▸ Exercise details: Each line of the data below that includes the string "jedná" must be copied.

▸ Recorded information:

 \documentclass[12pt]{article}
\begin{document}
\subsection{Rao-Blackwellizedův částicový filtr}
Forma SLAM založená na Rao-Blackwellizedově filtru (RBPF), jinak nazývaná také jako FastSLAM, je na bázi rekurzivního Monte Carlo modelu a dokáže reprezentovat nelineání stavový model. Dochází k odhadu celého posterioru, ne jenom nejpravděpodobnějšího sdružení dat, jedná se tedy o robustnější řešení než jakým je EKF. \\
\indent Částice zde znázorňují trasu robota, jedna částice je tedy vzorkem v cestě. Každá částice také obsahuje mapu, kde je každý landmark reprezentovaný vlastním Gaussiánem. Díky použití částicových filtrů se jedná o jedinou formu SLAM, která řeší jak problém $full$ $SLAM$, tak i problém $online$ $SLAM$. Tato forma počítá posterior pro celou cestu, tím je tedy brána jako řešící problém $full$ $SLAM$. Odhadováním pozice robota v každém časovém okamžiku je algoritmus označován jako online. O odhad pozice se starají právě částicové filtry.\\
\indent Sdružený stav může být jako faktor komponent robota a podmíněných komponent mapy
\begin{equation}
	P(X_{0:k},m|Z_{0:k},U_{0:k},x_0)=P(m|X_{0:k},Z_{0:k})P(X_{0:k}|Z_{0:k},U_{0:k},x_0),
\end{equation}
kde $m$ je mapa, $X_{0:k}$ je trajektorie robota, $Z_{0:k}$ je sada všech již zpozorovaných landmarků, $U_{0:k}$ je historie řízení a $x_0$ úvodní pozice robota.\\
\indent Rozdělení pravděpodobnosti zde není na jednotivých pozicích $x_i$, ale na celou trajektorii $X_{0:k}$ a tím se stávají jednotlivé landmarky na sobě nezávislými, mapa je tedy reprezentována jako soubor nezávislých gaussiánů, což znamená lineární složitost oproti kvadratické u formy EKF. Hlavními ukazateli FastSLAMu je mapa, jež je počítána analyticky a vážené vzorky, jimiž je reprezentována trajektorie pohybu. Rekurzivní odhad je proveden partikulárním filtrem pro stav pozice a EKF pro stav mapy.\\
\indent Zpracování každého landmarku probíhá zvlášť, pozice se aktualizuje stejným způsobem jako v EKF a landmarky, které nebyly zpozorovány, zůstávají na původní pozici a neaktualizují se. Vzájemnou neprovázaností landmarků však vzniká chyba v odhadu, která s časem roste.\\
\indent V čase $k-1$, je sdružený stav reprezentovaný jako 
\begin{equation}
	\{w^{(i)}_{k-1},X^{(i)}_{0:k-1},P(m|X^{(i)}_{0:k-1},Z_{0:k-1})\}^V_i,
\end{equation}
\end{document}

▸ Reply:
Forma SLAM založená na Rao-Blackwellizedově filtru (RBPF), jinak nazývaná také jako FastSLAM, je na bázi rekurzivního Monte Carlo modelu a dokáže reprezentovat nelineání stavový model. Dochází k odhadu celého posterioru, ne jenom nejpravděpodobnějšího sdružení dat, jedná se tedy o robustnější řešení než jakým je EKF. \\
\indent Částice zde znázorňují trasu robota, jedna částice je tedy vzorkem v cestě. Každá částice také obsahuje mapu, kde je každý landmark reprezentovaný vlastním Gaussiánem. Díky použití částicových filtrů se jedná o jedinou formu SLAM, která řeší jak problém $full$ $SLAM$, tak i problém $online$ $SLAM$. Tato forma počítá posterior pro celou cestu, tím je tedy brána jako řešící problém $full$ $SLAM$. Odhadováním pozice robota v každém časovém okamžiku je algoritmus označován jako online. O odhad pozice se starají právě částicové filtry.\\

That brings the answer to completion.